Design trumps production!

Clark @ 3:30 PM

The other day, the following comment appeared in the Serious Games discussion list:

This gets to an issue that I believe is important, what does it cost an average team to build a good game. I have seen RFPs that had ambitious, laudable goals, such as aids education. … But the budget was in the low six figures. If the game was built for that kind of money there is no way it could achieve the goals.

And it really made me mad! It’s driving me nuts that folks are saying that meaningful games have to cost in the high six or low seven figures, because you don’t need that much; you can get meaningful learning outcomes in games in the mid-high five and low six figures. How do I know? Because I’ve done it, and know I can do it reliably and repeatedly.

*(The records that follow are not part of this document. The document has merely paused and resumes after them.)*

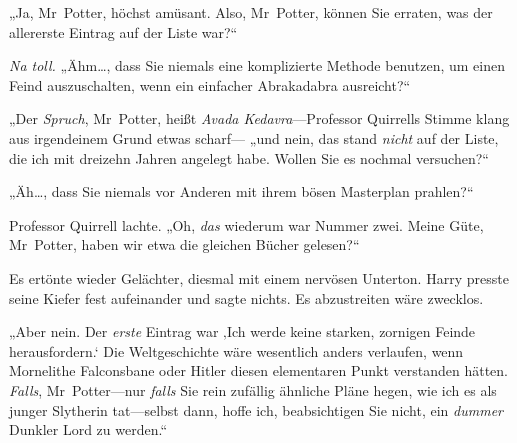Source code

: „Ja, Mr~Potter, höchst amüsant. Also, Mr~Potter, können Sie erraten, was der allererste Eintrag auf der Liste war?“

\emph{Na toll.} „Ähm…, dass Sie niemals eine komplizierte Methode benutzen, um einen Feind auszuschalten, wenn ein einfacher Abrakadabra ausreicht?“

„Der \emph{Spruch}, Mr~Potter, heißt \emph{Avada Kedavra}—Professor Quirrells Stimme klang aus irgendeinem Grund etwas scharf— „und nein, das stand \emph{nicht} auf der Liste, die ich mit dreizehn Jahren angelegt habe. Wollen Sie es nochmal versuchen?“

„Äh…, dass Sie niemals vor Anderen mit ihrem bösen Masterplan prahlen?“

Professor Quirrell lachte. „Oh, \emph{das} wiederum war Nummer zwei. Meine Güte, Mr~Potter, haben wir etwa die gleichen Bücher gelesen?“

Es ertönte wieder Gelächter, diesmal mit einem nervösen Unterton. Harry presste seine Kiefer fest aufeinander und sagte nichts. Es abzustreiten wäre zwecklos.

„Aber nein. Der \emph{erste} Eintrag war ‚Ich werde keine starken, zornigen Feinde herausfordern.‘ Die Weltgeschichte wäre wesentlich anders verlaufen, wenn Mornelithe Falconsbane oder Hitler diesen elementaren Punkt verstanden hätten. \emph{Falls}, Mr~Potter—nur \emph{falls} Sie rein zufällig ähnliche Pläne hegen, wie ich es als junger Slytherin tat—selbst dann, hoffe ich, beabsichtigen Sie nicht, ein \emph{dummer} Dunkler Lord zu werden.“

On principle, the point is that if you get the design right, you don’t need to spend lots on production. If you know what you’re doing (and you should), you focus in on the key decisions, work them into a setting, sweat the details, model the design, and produce it. Now, I admit that these aren’t Wii-quality games, rather they’re likely going to be Flash on the web, but that works. You don’t need 3D scrolling graphics and rendered worlds (in fact, they can get in the way).

So, before you write off creating real engaging games, make sure you’re not buying the pricetags some folks would have you believe. If you do have that type of budget, I can help there too ;), but seriously, unless you need an America’s Army or some other mass-market quality game, don’t think you’ve got to break the bank!


  1. I haven’t designed any games but it sounds similar to performance support; get the design right and you don’t need to spend lots on production. But this is the opposite of much online courseware; weak design and lots of production to justify the expense.

    Comment by Harold Jarche — 15 August 2007 @ 4:16 PM

  2. Harold, exactly right: way too much tarted-up cookie-cutter eLearning. Sigh.